How to complete this task: Each line of the entries that mentions the string "Load" needs to be reported.

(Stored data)
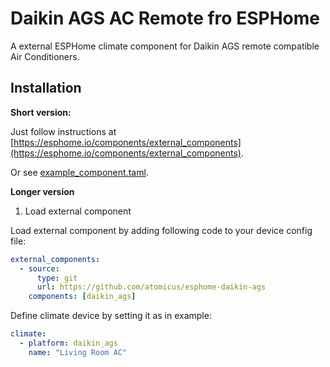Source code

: # Daikin AGS AC Remote fro ESPHome

A external ESPHome climate component for Daikin AGS remote compatible Air Conditioners.

## Installation

**Short version:**

Just follow instructions at [https://esphome.io/components/external_components](https://esphome.io/components/external_components).

Or see [example_component.taml](example).

**Longer version**

1. Load external component

Load external component by adding following code to your device config file:

```yaml
external_components:
  - source:
      type: git
      url: https://github.com/atomicus/esphome-daikin-ags
    components: [daikin_ags]
```

Define climate device by setting it as in example:

```yaml
climate:
  - platform: daikin_ags
    name: "Living Room AC"
```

Output:
1. Load external component
Load external component by adding following code to your device config file:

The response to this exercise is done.